> _Activity_
Nothing but the records, repeated exactly, should form the response.
*** Material to process Section Begins ***
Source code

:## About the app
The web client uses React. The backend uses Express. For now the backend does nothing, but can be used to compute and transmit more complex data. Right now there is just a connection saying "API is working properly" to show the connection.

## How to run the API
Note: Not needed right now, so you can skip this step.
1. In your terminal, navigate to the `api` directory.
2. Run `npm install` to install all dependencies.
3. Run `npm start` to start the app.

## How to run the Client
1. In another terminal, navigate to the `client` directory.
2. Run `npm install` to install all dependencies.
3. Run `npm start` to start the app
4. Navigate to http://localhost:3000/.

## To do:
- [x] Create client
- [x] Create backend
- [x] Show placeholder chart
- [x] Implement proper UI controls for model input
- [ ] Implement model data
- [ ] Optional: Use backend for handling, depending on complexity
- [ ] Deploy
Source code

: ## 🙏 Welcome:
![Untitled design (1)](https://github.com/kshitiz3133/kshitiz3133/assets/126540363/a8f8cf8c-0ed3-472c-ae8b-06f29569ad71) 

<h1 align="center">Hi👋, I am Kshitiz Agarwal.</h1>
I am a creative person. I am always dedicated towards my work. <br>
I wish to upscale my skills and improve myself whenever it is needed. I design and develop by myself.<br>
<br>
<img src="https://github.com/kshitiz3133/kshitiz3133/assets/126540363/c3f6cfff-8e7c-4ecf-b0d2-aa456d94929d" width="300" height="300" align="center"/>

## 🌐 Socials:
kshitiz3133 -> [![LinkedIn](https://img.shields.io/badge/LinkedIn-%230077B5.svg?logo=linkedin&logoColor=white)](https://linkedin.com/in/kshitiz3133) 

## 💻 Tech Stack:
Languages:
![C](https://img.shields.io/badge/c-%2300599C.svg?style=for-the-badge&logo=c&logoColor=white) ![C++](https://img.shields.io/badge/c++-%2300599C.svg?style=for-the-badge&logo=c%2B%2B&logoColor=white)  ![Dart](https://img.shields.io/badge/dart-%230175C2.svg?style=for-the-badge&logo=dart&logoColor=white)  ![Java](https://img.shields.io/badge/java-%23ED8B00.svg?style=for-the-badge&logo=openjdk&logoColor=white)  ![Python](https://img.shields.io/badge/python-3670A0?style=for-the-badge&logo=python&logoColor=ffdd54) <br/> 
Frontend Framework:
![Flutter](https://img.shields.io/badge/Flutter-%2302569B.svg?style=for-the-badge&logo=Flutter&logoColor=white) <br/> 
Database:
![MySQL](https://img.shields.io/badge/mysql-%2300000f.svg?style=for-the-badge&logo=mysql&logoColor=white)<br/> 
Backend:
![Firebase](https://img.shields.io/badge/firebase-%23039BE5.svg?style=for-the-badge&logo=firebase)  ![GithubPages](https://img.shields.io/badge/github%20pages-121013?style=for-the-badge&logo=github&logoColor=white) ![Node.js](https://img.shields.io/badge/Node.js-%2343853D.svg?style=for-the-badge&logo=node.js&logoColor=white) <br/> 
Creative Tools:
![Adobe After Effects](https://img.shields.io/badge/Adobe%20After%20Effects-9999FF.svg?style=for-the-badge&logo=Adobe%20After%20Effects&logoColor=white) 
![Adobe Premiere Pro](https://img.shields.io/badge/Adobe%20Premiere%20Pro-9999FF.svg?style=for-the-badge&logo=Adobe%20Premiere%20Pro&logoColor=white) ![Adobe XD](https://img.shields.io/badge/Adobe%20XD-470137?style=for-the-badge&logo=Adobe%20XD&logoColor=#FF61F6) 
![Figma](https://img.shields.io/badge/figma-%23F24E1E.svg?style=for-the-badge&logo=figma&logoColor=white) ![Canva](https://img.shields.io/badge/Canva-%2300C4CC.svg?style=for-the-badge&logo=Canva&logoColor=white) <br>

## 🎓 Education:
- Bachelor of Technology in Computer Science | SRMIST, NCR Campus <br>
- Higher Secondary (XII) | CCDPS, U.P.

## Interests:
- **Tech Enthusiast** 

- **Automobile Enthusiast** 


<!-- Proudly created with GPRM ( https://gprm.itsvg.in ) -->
*** Material to process Section Ends ***
> _Response to this task_
Source code

:## About the app
The web client uses React. The backend uses Express. For now the backend does nothing, but can be used to compute and transmit more complex data. Right now there is just a connection saying "API is working properly" to show the connection.

## How to run the API
Note: Not needed right now, so you can skip this step.
1. In your terminal, navigate to the `api` directory.
2. Run `npm install` to install all dependencies.
3. Run `npm start` to start the app.

## How to run the Client
1. In another terminal, navigate to the `client` directory.
2. Run `npm install` to install all dependencies.
3. Run `npm start` to start the app
4. Navigate to http://localhost:3000/.

## To do:
- [x] Create client
- [x] Create backend
- [x] Show placeholder chart
- [x] Implement proper UI controls for model input
- [ ] Implement model data
- [ ] Optional: Use backend for handling, depending on complexity
- [ ] Deploy
Source code

: ## 🙏 Welcome:
![Untitled design (1)](https://github.com/kshitiz3133/kshitiz3133/assets/126540363/a8f8cf8c-0ed3-472c-ae8b-06f29569ad71) 

<h1 align="center">Hi👋, I am Kshitiz Agarwal.</h1>
I am a creative person. I am always dedicated towards my work. <br>
I wish to upscale my skills and improve myself whenever it is needed. I design and develop by myself.<br>
<br>
<img src="https://github.com/kshitiz3133/kshitiz3133/assets/126540363/c3f6cfff-8e7c-4ecf-b0d2-aa456d94929d" width="300" height="300" align="center"/>

## 🌐 Socials:
kshitiz3133 -> [![LinkedIn](https://img.shields.io/badge/LinkedIn-%230077B5.svg?logo=linkedin&logoColor=white)](https://linkedin.com/in/kshitiz3133) 

## 💻 Tech Stack:
Languages:
![C](https://img.shields.io/badge/c-%2300599C.svg?style=for-the-badge&logo=c&logoColor=white) ![C++](https://img.shields.io/badge/c++-%2300599C.svg?style=for-the-badge&logo=c%2B%2B&logoColor=white)  ![Dart](https://img.shields.io/badge/dart-%230175C2.svg?style=for-the-badge&logo=dart&logoColor=white)  ![Java](https://img.shields.io/badge/java-%23ED8B00.svg?style=for-the-badge&logo=openjdk&logoColor=white)  ![Python](https://img.shields.io/badge/python-3670A0?style=for-the-badge&logo=python&logoColor=ffdd54) <br/> 
Frontend Framework:
![Flutter](https://img.shields.io/badge/Flutter-%2302569B.svg?style=for-the-badge&logo=Flutter&logoColor=white) <br/> 
Database:
![MySQL](https://img.shields.io/badge/mysql-%2300000f.svg?style=for-the-badge&logo=mysql&logoColor=white)<br/> 
Backend:
![Firebase](https://img.shields.io/badge/firebase-%23039BE5.svg?style=for-the-badge&logo=firebase)  ![GithubPages](https://img.shields.io/badge/github%20pages-121013?style=for-the-badge&logo=github&logoColor=white) ![Node.js](https://img.shields.io/badge/Node.js-%2343853D.svg?style=for-the-badge&logo=node.js&logoColor=white) <br/> 
Creative Tools:
![Adobe After Effects](https://img.shields.io/badge/Adobe%20After%20Effects-9999FF.svg?style=for-the-badge&logo=Adobe%20After%20Effects&logoColor=white) 
![Adobe Premiere Pro](https://img.shields.io/badge/Adobe%20Premiere%20Pro-9999FF.svg?style=for-the-badge&logo=Adobe%20Premiere%20Pro&logoColor=white) ![Adobe XD](https://img.shields.io/badge/Adobe%20XD-470137?style=for-the-badge&logo=Adobe%20XD&logoColor=#FF61F6) 
![Figma](https://img.shields.io/badge/figma-%23F24E1E.svg?style=for-the-badge&logo=figma&logoColor=white) ![Canva](https://img.shields.io/badge/Canva-%2300C4CC.svg?style=for-the-badge&logo=Canva&logoColor=white) <br>

## 🎓 Education:
- Bachelor of Technology in Computer Science | SRMIST, NCR Campus <br>
- Higher Secondary (XII) | CCDPS, U.P.

## Interests:
- **Tech Enthusiast** 

- **Automobile Enthusiast** 


<!-- Proudly created with GPRM ( https://gprm.itsvg.in ) -->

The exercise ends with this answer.